[PATCH v5 0/8] Use per-CPU temporary mappings for patching on Radix MMU

Christophe Leroy christophe.leroy at csgroup.eu
Thu Aug 5 19:03:16 AEST 2021



Le 13/07/2021 à 07:31, Christopher M. Riedl a écrit :
> When compiled with CONFIG_STRICT_KERNEL_RWX, the kernel must create
> temporary mappings when patching itself. These mappings temporarily
> override the strict RWX text protections to permit a write. Currently,
> powerpc allocates a per-CPU VM area for patching. Patching occurs as
> follows:
> 
> 	1. Map page in per-CPU VM area w/ PAGE_KERNEL protection
> 	2. Patch text
> 	3. Remove the temporary mapping
> 
> While the VM area is per-CPU, the mapping is actually inserted into the
> kernel page tables. Presumably, this could allow another CPU to access
> the normally write-protected text - either malicously or accidentally -
> via this same mapping if the address of the VM area is known. Ideally,
> the mapping should be kept local to the CPU doing the patching [0].
> 
> x86 introduced "temporary mm" structs which allow the creation of mappings
> local to a particular CPU [1]. This series intends to bring the notion of a
> temporary mm to powerpc's Book3s64 Radix MMU and harden it by using such a
> mapping for patching a kernel with strict RWX permissions.
> 
> The first four patches implement an LKDTM test "proof-of-concept" which
> exploits the potential vulnerability (ie. the temporary mapping during patching
> is exposed in the kernel page tables and accessible by other CPUs) using a
> simple brute-force approach. This test is implemented for both powerpc and
> x86_64. The test passes on powerpc Radix with this new series, fails on
> upstream powerpc, passes on upstream x86_64, and fails on an older (ancient)
> x86_64 tree without the x86_64 temporary mm patches.
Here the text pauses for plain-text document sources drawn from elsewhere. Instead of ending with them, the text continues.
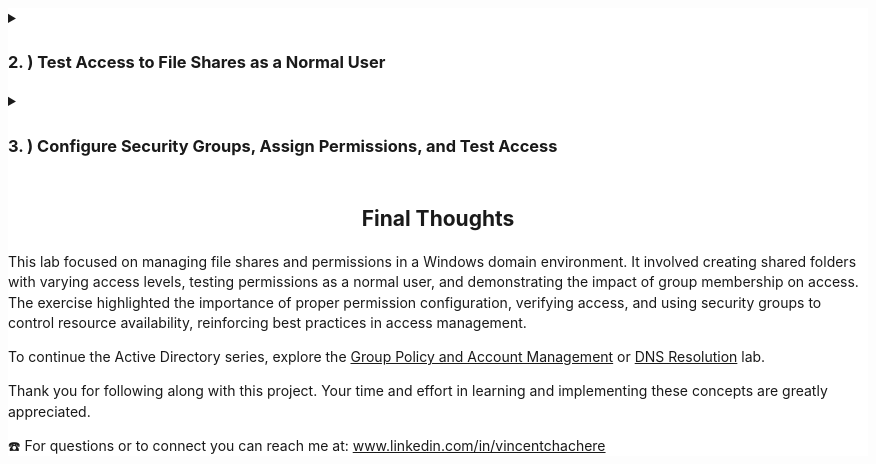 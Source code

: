 </summary></details>

</details>

<details><summary>

### 2. ) Test Access to File Shares as a Normal User

</summary></details>

<details><summary>

### 3. ) Configure Security Groups, Assign Permissions, and Test Access

</summary></details>

<h2 align="center">Final Thoughts</h2>

This lab focused on managing file shares and permissions in a Windows domain environment. It involved creating shared folders with varying access levels, testing permissions as a normal user, and demonstrating the impact of group membership on access. The exercise highlighted the importance of proper permission configuration, verifying access, and using security groups to control resource availability, reinforcing best practices in access management.

To continue the Active Directory series, explore the [Group Policy and Account Management](https://github.com/vincentchachere/Group-Policy-and-Managing-Accounts) or [DNS Resolution](https://github.com/vincentchachere/DNS-Fundamentals) lab.

Thank you for following along with this project. Your time and effort in learning and implementing these concepts are greatly appreciated. 

☎️ For questions or to connect you can reach me at: www.linkedin.com/in/vincentchachere
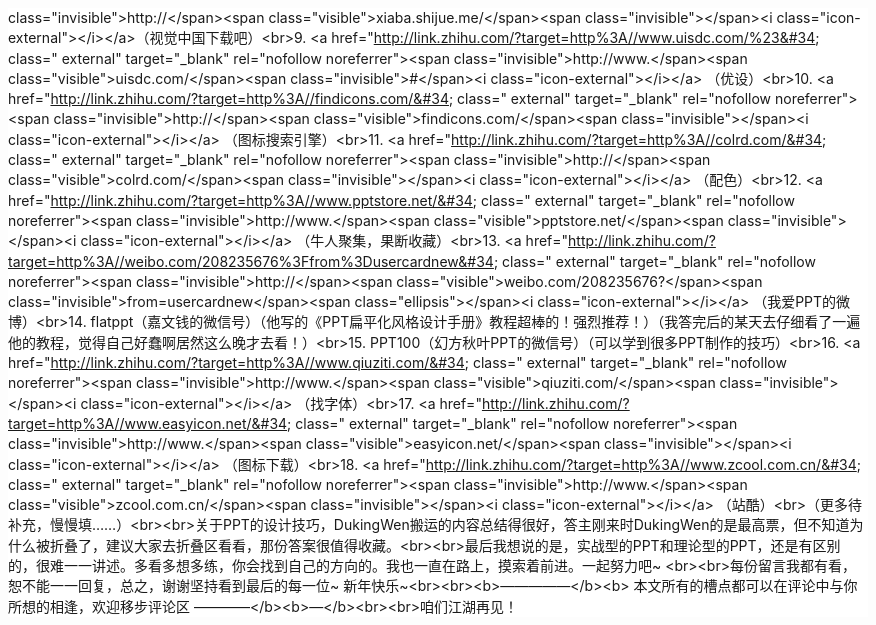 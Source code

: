 class=&#34;invisible&#34;&gt;http://&lt;/span&gt;&lt;span class=&#34;visible&#34;&gt;xiaba.shijue.me/&lt;/span&gt;&lt;span class=&#34;invisible&#34;&gt;&lt;/span&gt;&lt;i class=&#34;icon-external&#34;&gt;&lt;/i&gt;&lt;/a&gt;（视觉中国下载吧）&lt;br&gt;9.  &lt;a href=&#34;http://link.zhihu.com/?target=http%3A//www.uisdc.com/%23&#34; class=&#34; external&#34; target=&#34;_blank&#34; rel=&#34;nofollow noreferrer&#34;&gt;&lt;span class=&#34;invisible&#34;&gt;http://www.&lt;/span&gt;&lt;span class=&#34;visible&#34;&gt;uisdc.com/&lt;/span&gt;&lt;span class=&#34;invisible&#34;&gt;#&lt;/span&gt;&lt;i class=&#34;icon-external&#34;&gt;&lt;/i&gt;&lt;/a&gt; （优设）&lt;br&gt;10. &lt;a href=&#34;http://link.zhihu.com/?target=http%3A//findicons.com/&#34; class=&#34; external&#34; target=&#34;_blank&#34; rel=&#34;nofollow noreferrer&#34;&gt;&lt;span class=&#34;invisible&#34;&gt;http://&lt;/span&gt;&lt;span class=&#34;visible&#34;&gt;findicons.com/&lt;/span&gt;&lt;span class=&#34;invisible&#34;&gt;&lt;/span&gt;&lt;i class=&#34;icon-external&#34;&gt;&lt;/i&gt;&lt;/a&gt; （图标搜索引擎）&lt;br&gt;11. &lt;a href=&#34;http://link.zhihu.com/?target=http%3A//colrd.com/&#34; class=&#34; external&#34; target=&#34;_blank&#34; rel=&#34;nofollow noreferrer&#34;&gt;&lt;span class=&#34;invisible&#34;&gt;http://&lt;/span&gt;&lt;span class=&#34;visible&#34;&gt;colrd.com/&lt;/span&gt;&lt;span class=&#34;invisible&#34;&gt;&lt;/span&gt;&lt;i class=&#34;icon-external&#34;&gt;&lt;/i&gt;&lt;/a&gt; （配色）&lt;br&gt;12. &lt;a href=&#34;http://link.zhihu.com/?target=http%3A//www.pptstore.net/&#34; class=&#34; external&#34; target=&#34;_blank&#34; rel=&#34;nofollow noreferrer&#34;&gt;&lt;span class=&#34;invisible&#34;&gt;http://www.&lt;/span&gt;&lt;span class=&#34;visible&#34;&gt;pptstore.net/&lt;/span&gt;&lt;span class=&#34;invisible&#34;&gt;&lt;/span&gt;&lt;i class=&#34;icon-external&#34;&gt;&lt;/i&gt;&lt;/a&gt; （牛人聚集，果断收藏）&lt;br&gt;13. &lt;a href=&#34;http://link.zhihu.com/?target=http%3A//weibo.com/208235676%3Ffrom%3Dusercardnew&#34; class=&#34; external&#34; target=&#34;_blank&#34; rel=&#34;nofollow noreferrer&#34;&gt;&lt;span class=&#34;invisible&#34;&gt;http://&lt;/span&gt;&lt;span class=&#34;visible&#34;&gt;weibo.com/208235676?&lt;/span&gt;&lt;span class=&#34;invisible&#34;&gt;from=usercardnew&lt;/span&gt;&lt;span class=&#34;ellipsis&#34;&gt;&lt;/span&gt;&lt;i class=&#34;icon-external&#34;&gt;&lt;/i&gt;&lt;/a&gt; （我爱PPT的微博）&lt;br&gt;14. flatppt（嘉文钱的微信号）（他写的《PPT扁平化风格设计手册》教程超棒的！强烈推荐！）（我答完后的某天去仔细看了一遍他的教程，觉得自己好蠢啊居然这么晚才去看！）&lt;br&gt;15. PPT100（幻方秋叶PPT的微信号）（可以学到很多PPT制作的技巧）&lt;br&gt;16. &lt;a href=&#34;http://link.zhihu.com/?target=http%3A//www.qiuziti.com/&#34; class=&#34; external&#34; target=&#34;_blank&#34; rel=&#34;nofollow noreferrer&#34;&gt;&lt;span class=&#34;invisible&#34;&gt;http://www.&lt;/span&gt;&lt;span class=&#34;visible&#34;&gt;qiuziti.com/&lt;/span&gt;&lt;span class=&#34;invisible&#34;&gt;&lt;/span&gt;&lt;i class=&#34;icon-external&#34;&gt;&lt;/i&gt;&lt;/a&gt; （找字体）&lt;br&gt;17. &lt;a href=&#34;http://link.zhihu.com/?target=http%3A//www.easyicon.net/&#34; class=&#34; external&#34; target=&#34;_blank&#34; rel=&#34;nofollow noreferrer&#34;&gt;&lt;span class=&#34;invisible&#34;&gt;http://www.&lt;/span&gt;&lt;span class=&#34;visible&#34;&gt;easyicon.net/&lt;/span&gt;&lt;span class=&#34;invisible&#34;&gt;&lt;/span&gt;&lt;i class=&#34;icon-external&#34;&gt;&lt;/i&gt;&lt;/a&gt; （图标下载）&lt;br&gt;18. &lt;a href=&#34;http://link.zhihu.com/?target=http%3A//www.zcool.com.cn/&#34; class=&#34; external&#34; target=&#34;_blank&#34; rel=&#34;nofollow noreferrer&#34;&gt;&lt;span class=&#34;invisible&#34;&gt;http://www.&lt;/span&gt;&lt;span class=&#34;visible&#34;&gt;zcool.com.cn/&lt;/span&gt;&lt;span class=&#34;invisible&#34;&gt;&lt;/span&gt;&lt;i class=&#34;icon-external&#34;&gt;&lt;/i&gt;&lt;/a&gt; （站酷）&lt;br&gt;（更多待补充，慢慢填……）&lt;br&gt;&lt;br&gt;关于PPT的设计技巧，DukingWen搬运的内容总结得很好，答主刚来时DukingWen的是最高票，但不知道为什么被折叠了，建议大家去折叠区看看，那份答案很值得收藏。&lt;br&gt;&lt;br&gt;最后我想说的是，实战型的PPT和理论型的PPT，还是有区别的，很难一一讲述。多看多想多练，你会找到自己的方向的。我也一直在路上，摸索着前进。一起努力吧~ &lt;br&gt;&lt;br&gt;每份留言我都有看，恕不能一一回复，总之，谢谢坚持看到最后的每一位~ 新年快乐~&lt;br&gt;&lt;br&gt;&lt;b&gt;—————&lt;/b&gt;&lt;b&gt; 本文所有的槽点都可以在评论中与你所想的相逢，欢迎移步评论区  ————&lt;/b&gt;&lt;b&gt;—&lt;/b&gt;&lt;br&gt;&lt;br&gt;咱们江湖再见！ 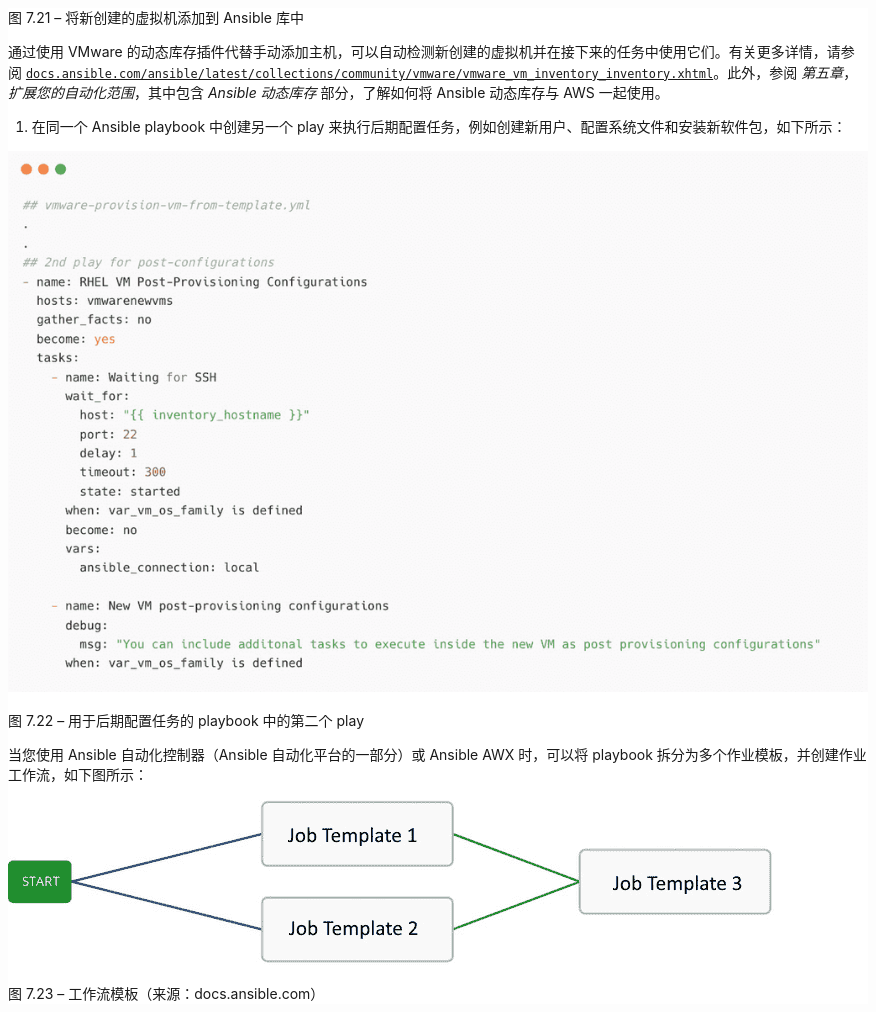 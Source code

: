图 7.21 – 将新创建的虚拟机添加到 Ansible 库中

通过使用 VMware 的动态库存插件代替手动添加主机，可以自动检测新创建的虚拟机并在接下来的任务中使用它们。有关更多详情，请参阅 [`docs.ansible.com/ansible/latest/collections/community/vmware/vmware_vm_inventory_inventory.xhtml`](https://docs.ansible.com/ansible/latest/collections/community/vmware/vmware_vm_inventory_inventory.xhtml)。此外，参阅 *第五章*，*扩展您的自动化范围*，其中包含 *Ansible 动态库存* 部分，了解如何将 Ansible 动态库存与 AWS 一起使用。

1.  在同一个 Ansible playbook 中创建另一个 play 来执行后期配置任务，例如创建新用户、配置系统文件和安装新软件包，如下所示：

![图 7.22 – 用于后期配置任务的 playbook 中的第二个 play ](img/B18383_07_22.jpg)

图 7.22 – 用于后期配置任务的 playbook 中的第二个 play

当您使用 Ansible 自动化控制器（Ansible 自动化平台的一部分）或 Ansible AWX 时，可以将 playbook 拆分为多个作业模板，并创建作业工作流，如下图所示：

![图 7.23 – 工作流模板（来源：docs.ansible.com）](img/B18383_07_23.jpg)

图 7.23 – 工作流模板（来源：docs.ansible.com）
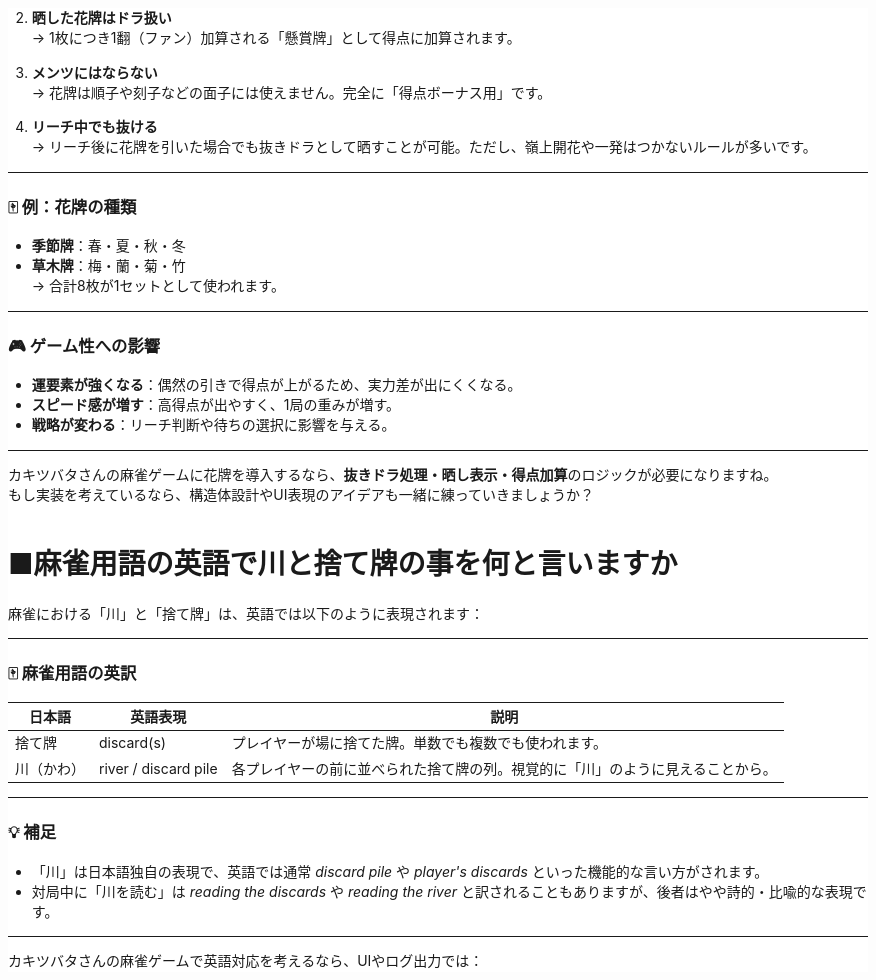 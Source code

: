2. **晒した花牌はドラ扱い**  
   → 1枚につき1翻（ファン）加算される「懸賞牌」として得点に加算されます。

3. **メンツにはならない**  
   → 花牌は順子や刻子などの面子には使えません。完全に「得点ボーナス用」です。

4. **リーチ中でも抜ける**  
   → リーチ後に花牌を引いた場合でも抜きドラとして晒すことが可能。ただし、嶺上開花や一発はつかないルールが多いです。

---

### 🀄 例：花牌の種類

- **季節牌**：春・夏・秋・冬  
- **草木牌**：梅・蘭・菊・竹  
→ 合計8枚が1セットとして使われます。

---

### 🎮 ゲーム性への影響

- **運要素が強くなる**：偶然の引きで得点が上がるため、実力差が出にくくなる。
- **スピード感が増す**：高得点が出やすく、1局の重みが増す。
- **戦略が変わる**：リーチ判断や待ちの選択に影響を与える。

---

カキツバタさんの麻雀ゲームに花牌を導入するなら、**抜きドラ処理・晒し表示・得点加算**のロジックが必要になりますね。  
もし実装を考えているなら、構造体設計やUI表現のアイデアも一緒に練っていきましょうか？

# ■麻雀用語の英語で川と捨て牌の事を何と言いますか

麻雀における「川」と「捨て牌」は、英語では以下のように表現されます：

---

### 🀄 麻雀用語の英訳

| 日本語     | 英語表現         | 説明 |
|------------|------------------|------|
| 捨て牌     | discard(s)       | プレイヤーが場に捨てた牌。単数でも複数でも使われます。 |
| 川（かわ） | river / discard pile | 各プレイヤーの前に並べられた捨て牌の列。視覚的に「川」のように見えることから。 |

---

### 💡 補足

- 「川」は日本語独自の表現で、英語では通常 *discard pile* や *player's discards* といった機能的な言い方がされます。
- 対局中に「川を読む」は *reading the discards* や *reading the river* と訳されることもありますが、後者はやや詩的・比喩的な表現です。

---

カキツバタさんの麻雀ゲームで英語対応を考えるなら、UIやログ出力では：
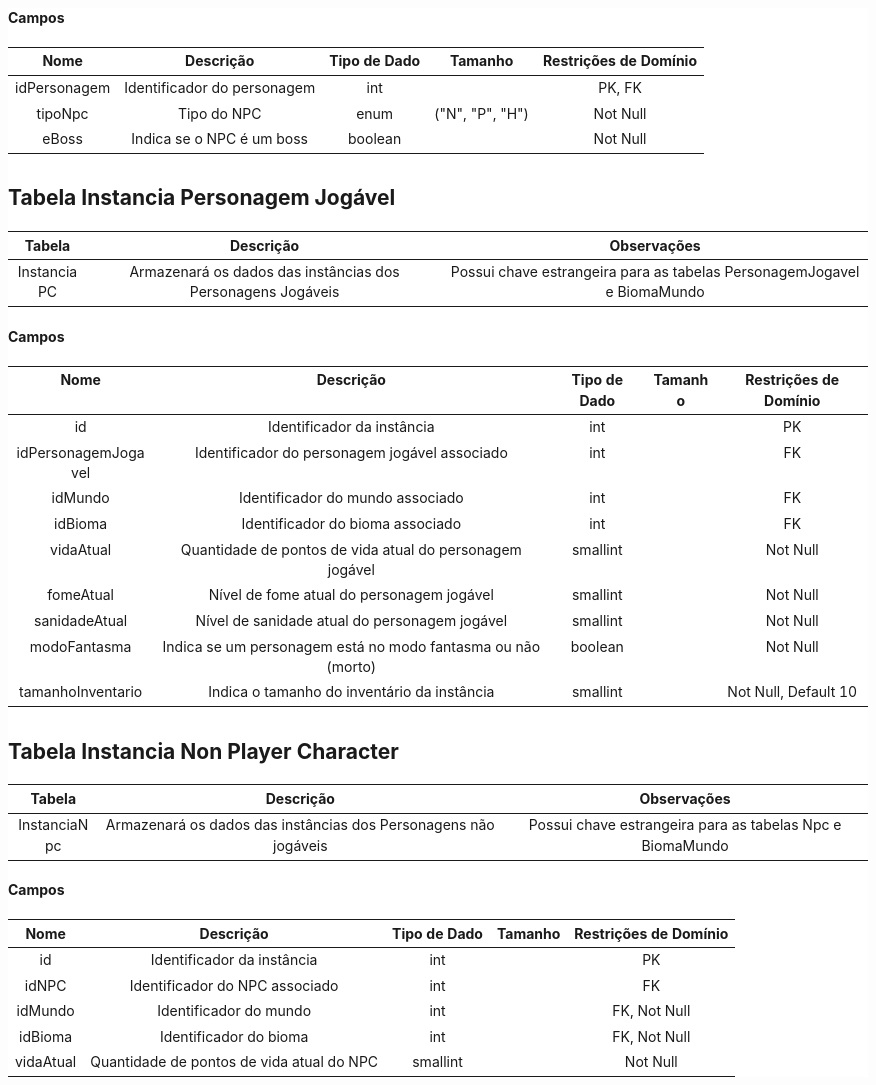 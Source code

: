 #### Campos

| Nome | Descrição | Tipo de Dado | Tamanho | Restrições de Domínio |
| :------: | :------: | :------: | :------: | :------: |
| idPersonagem | Identificador do personagem | int |  | PK, FK |
| tipoNpc | Tipo do NPC | enum | ("N", "P", "H") | Not Null |
| eBoss | Indica se o NPC é um boss | boolean |  | Not Null |

## Tabela Instancia Personagem Jogável

| Tabela | Descrição | Observações | 
|:----:|:-----:|:-----:|
| InstanciaPC | Armazenará os dados das instâncias dos Personagens Jogáveis | Possui chave estrangeira para as tabelas PersonagemJogavel e BiomaMundo |

#### Campos

| Nome | Descrição | Tipo de Dado | Tamanho | Restrições de Domínio |
| :------: | :------: | :------: | :------: | :------: |
| id | Identificador da instância | int |  | PK |
| idPersonagemJogavel | Identificador do personagem jogável associado | int |  | FK |
| idMundo | Identificador do mundo associado | int |  | FK |
| idBioma | Identificador do bioma associado | int |  | FK |
| vidaAtual | Quantidade de pontos de vida atual do personagem jogável | smallint |  | Not Null |
| fomeAtual | Nível de fome atual do personagem jogável | smallint |  | Not Null |
| sanidadeAtual | Nível de sanidade atual do personagem jogável | smallint |  | Not Null |
| modoFantasma | Indica se um personagem está no modo fantasma ou não (morto) | boolean |  | Not Null |
| tamanhoInventario | Indica o tamanho do inventário da instância | smallint |  | Not Null, Default 10 |

## Tabela Instancia Non Player Character

| Tabela | Descrição | Observações | 
|:----:|:-----:|:-----:|
| InstanciaNpc | Armazenará os dados das instâncias dos Personagens não jogáveis | Possui chave estrangeira para as tabelas Npc e BiomaMundo |

#### Campos

| Nome | Descrição | Tipo de Dado | Tamanho | Restrições de Domínio |
| :------: | :------: | :------: | :------: | :------: |
| id | Identificador da instância | int |  | PK |
| idNPC | Identificador do NPC associado | int |  | FK |
| idMundo | Identificador do mundo | int |  | FK, Not Null |
| idBioma | Identificador do bioma | int |  | FK, Not Null |
| vidaAtual | Quantidade de pontos de vida atual do NPC | smallint |  | Not Null |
The remaining patches add
> support for and use a temporary mm for code patching on powerpc with the Radix
> MMU.

I think four first patches (together with last one) are quite independent from the heart of the 
series itself which is patches 5, 6, 7. Maybe you should split that series it two series ? After all 
those selftests are nice to have but are not absolutely necessary, that would help getting forward I 
think.

> 
> Tested boot, ftrace, and repeated LKDTM "hijack":
> 	- QEMU+KVM (host: POWER9 Blackbird): Radix MMU w/ KUAP
> 	- QEMU+KVM (host: POWER9 Blackbird): Hash MMU
> 
> Tested repeated LKDTM "hijack":
> 	- QEMU+KVM (host: AMD desktop): x86_64 upstream
> 	- QEMU+KVM (host: AMD desktop): x86_64 w/o percpu temp mm to
> 	  verify the LKDTM "hijack" test fails
> 
> Tested boot and ftrace:
> 	- QEMU+TCG: ppc44x (bamboo)
> 	- QEMU+TCG: g5 (mac99)
> 
> I also tested with various extra config options enabled as suggested in
> section 12) in Documentation/process/submit-checklist.rst.
> 
> v5:	* Only support Book3s64 Radix MMU for now. There are some issues with
> 	  the previous implementation on the Hash MMU as pointed out by Nick
> 	  Piggin. Fixing these is not trivial so we only support the Radix MMU
> 	  for now. I tried using realmode (no data translation) to patch with
> 	  Hash to at least avoid exposing the patch mapping to other CPUs but
> 	  this doesn't reliably work either since we cannot access vmalloc'd
> 	  space in realmode.

So you now accept to have two different mode depending on the platform ?
As far as I remember I commented some time ago that non SMP didn't need that feature and you were 
reluctant to have two different implementations. What made you change your mind ? (just curious).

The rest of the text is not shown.